▶ **TASK REQUIREMENTS**
Apart from the pictures, every entry should be reproduced exactly.

(Data entries)
>>
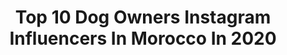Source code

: ---
title: Top 10 Dog Owners Instagram Influencers In Morocco In 2020
description: >-
  Find top dog owners Instagram influencers in Morocco in 2020. Most popular hashtags: #maroc #dog #aidmoubarak #moroccan.
platform: Instagram
profiles:
  - username: "abirberraniofficiel"
    fullname: >-
      Abir Berrani
    location: "Morocco"
    followers: 1504841
    engagement: 131
    commentsToLikes: 0.046570
    id: ck5hmnyremb0t0i11u840b4fk
    verified: false
    hashtags: "#staypositive, #abirberrani, #colorchallenge, #ramadanmubarak"
  - username: "chaimaa_boutiri"
    fullname: >-
      Chaimaa Boutiri  شيماء بوتيري
    location: "Morocco"
    followers: 296797
    engagement: 117
    commentsToLikes: 0.044330
    id: ckaouik9t0f7u0i78k879b06l
    verified: false
    hashtags: "#happyaid, #instahappy, #simple, #aidmoubarak"
  - username: "fati.gmh"
    fullname: >-
      Fati Gmh 💙
    location: "Morocco"
    followers: 25374
    engagement: 453
    commentsToLikes: 0.017271
    id: ck0vzqq7bafro0i1904bsek6e
    verified: false
    hashtags: "#nomakeupface, #moroccan, #sunnyday, #vibes"
  - username: "noussair_khalfane"
    fullname: >-
      Noussair khalfane
    location: "Morocco"
    followers: 809848
    engagement: 230
    commentsToLikes: 0.026840
    id: ckap5lq8lc8cx0i78b9r8zh97
    verified: true
    hashtags: "#turkey, #istanbul"
  - username: "nada.oubnichou"
    fullname: >-
      Empowering Women
    location: "Morocco"
    followers: 390798
    engagement: 232
    commentsToLikes: 0.023415
    id: ck5hquo3ftr460i118rot4qtu
    verified: false
    hashtags: "#cute, #girl, #girls, #makeupmess"
  - username: "othmanchic"
    fullname: >-
      Othman Chic
    location: "Morocco"
    followers: 60925
    engagement: 110
    commentsToLikes: 0.048079
    id: ck0w05l63chio0i19r52pc5ig
    verified: false
    hashtags: "#best, #journey, #captinemajed, #care"
  - username: "marchich_ayoub"
    fullname: >-
      Ayoub Marchich - ايوب مرشيش
    location: "Morocco"
    followers: 29135
    engagement: 494
    commentsToLikes: 0.006853
    id: ck5hqv3aytrut0i11u0kg3uuo
    verified: false
    hashtags: "#ayoubmarchich, #maroc, #happybirthday, #christmasday"
  - username: "lascorz_17"
    fullname: >-
      Joan Lascorz
    location: "Morocco"
    followers: 12946
    engagement: 953
    commentsToLikes: 0.028304
    id: ck8tddnzl2y0o0j78ywttd5qj
    verified: false
    hashtags: "#polarisrzr, #face, #chita, #healthy"
  - username: "houyamechoufih_officiel"
    fullname: >-
      Houyame choufih / هيام شوفيه🧿
    location: "Morocco"
    followers: 119003
    engagement: 55
    commentsToLikes: 0.050042
    id: ck5hj74img4m80i11soyveeux
    verified: false
    hashtags: "#saadlamjarred, #ramadan, #soltana, #usa"
  - username: "chaimaeouarzaziofficiel"
    fullname: >-
      Chaimae Ouarzazi
    location: "Morocco"
    followers: 256198
    engagement: 685
    commentsToLikes: 0.010110
    id: ckap7xxeum22u0i78r1jrlil1
    verified: false
    hashtags: "#dogslovers, #chaimae, #chaimaeouarzazi, #dogs"
---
<<
▶ **RESPONSE BOX**
Source code

: ---
title: Top 10 Dog Owners Instagram Influencers In Morocco In 2020
description: >-
  Find top dog owners Instagram influencers in Morocco in 2020. Most popular hashtags: #maroc #dog #aidmoubarak #moroccan.
platform: Instagram
profiles:
  - username: "abirberraniofficiel"
    fullname: >-
      Abir Berrani
    location: "Morocco"
    followers: 1504841
    engagement: 131
    commentsToLikes: 0.046570
    id: ck5hmnyremb0t0i11u840b4fk
    verified: false
    hashtags: "#staypositive, #abirberrani, #colorchallenge, #ramadanmubarak"
  - username: "chaimaa_boutiri"
    fullname: >-
      Chaimaa Boutiri  شيماء بوتيري
    location: "Morocco"
    followers: 296797
    engagement: 117
    commentsToLikes: 0.044330
    id: ckaouik9t0f7u0i78k879b06l
    verified: false
    hashtags: "#happyaid, #instahappy, #simple, #aidmoubarak"
  - username: "fati.gmh"
    fullname: >-
      Fati Gmh 💙
    location: "Morocco"
    followers: 25374
    engagement: 453
    commentsToLikes: 0.017271
    id: ck0vzqq7bafro0i1904bsek6e
    verified: false
    hashtags: "#nomakeupface, #moroccan, #sunnyday, #vibes"
  - username: "noussair_khalfane"
    fullname: >-
      Noussair khalfane
    location: "Morocco"
    followers: 809848
    engagement: 230
    commentsToLikes: 0.026840
    id: ckap5lq8lc8cx0i78b9r8zh97
    verified: true
    hashtags: "#turkey, #istanbul"
  - username: "nada.oubnichou"
    fullname: >-
      Empowering Women
    location: "Morocco"
    followers: 390798
    engagement: 232
    commentsToLikes: 0.023415
    id: ck5hquo3ftr460i118rot4qtu
    verified: false
    hashtags: "#cute, #girl, #girls, #makeupmess"
  - username: "othmanchic"
    fullname: >-
      Othman Chic
    location: "Morocco"
    followers: 60925
    engagement: 110
    commentsToLikes: 0.048079
    id: ck0w05l63chio0i19r52pc5ig
    verified: false
    hashtags: "#best, #journey, #captinemajed, #care"
  - username: "marchich_ayoub"
    fullname: >-
      Ayoub Marchich - ايوب مرشيش
    location: "Morocco"
    followers: 29135
    engagement: 494
    commentsToLikes: 0.006853
    id: ck5hqv3aytrut0i11u0kg3uuo
    verified: false
    hashtags: "#ayoubmarchich, #maroc, #happybirthday, #christmasday"
  - username: "lascorz_17"
    fullname: >-
      Joan Lascorz
    location: "Morocco"
    followers: 12946
    engagement: 953
    commentsToLikes: 0.028304
    id: ck8tddnzl2y0o0j78ywttd5qj
    verified: false
    hashtags: "#polarisrzr, #face, #chita, #healthy"
  - username: "houyamechoufih_officiel"
    fullname: >-
      Houyame choufih / هيام شوفيه🧿
    location: "Morocco"
    followers: 119003
    engagement: 55
    commentsToLikes: 0.050042
    id: ck5hj74img4m80i11soyveeux
    verified: false
    hashtags: "#saadlamjarred, #ramadan, #soltana, #usa"
  - username: "chaimaeouarzaziofficiel"
    fullname: >-
      Chaimae Ouarzazi
    location: "Morocco"
    followers: 256198
    engagement: 685
    commentsToLikes: 0.010110
    id: ckap7xxeum22u0i78r1jrlil1
    verified: false
    hashtags: "#dogslovers, #chaimae, #chaimaeouarzazi, #dogs"
---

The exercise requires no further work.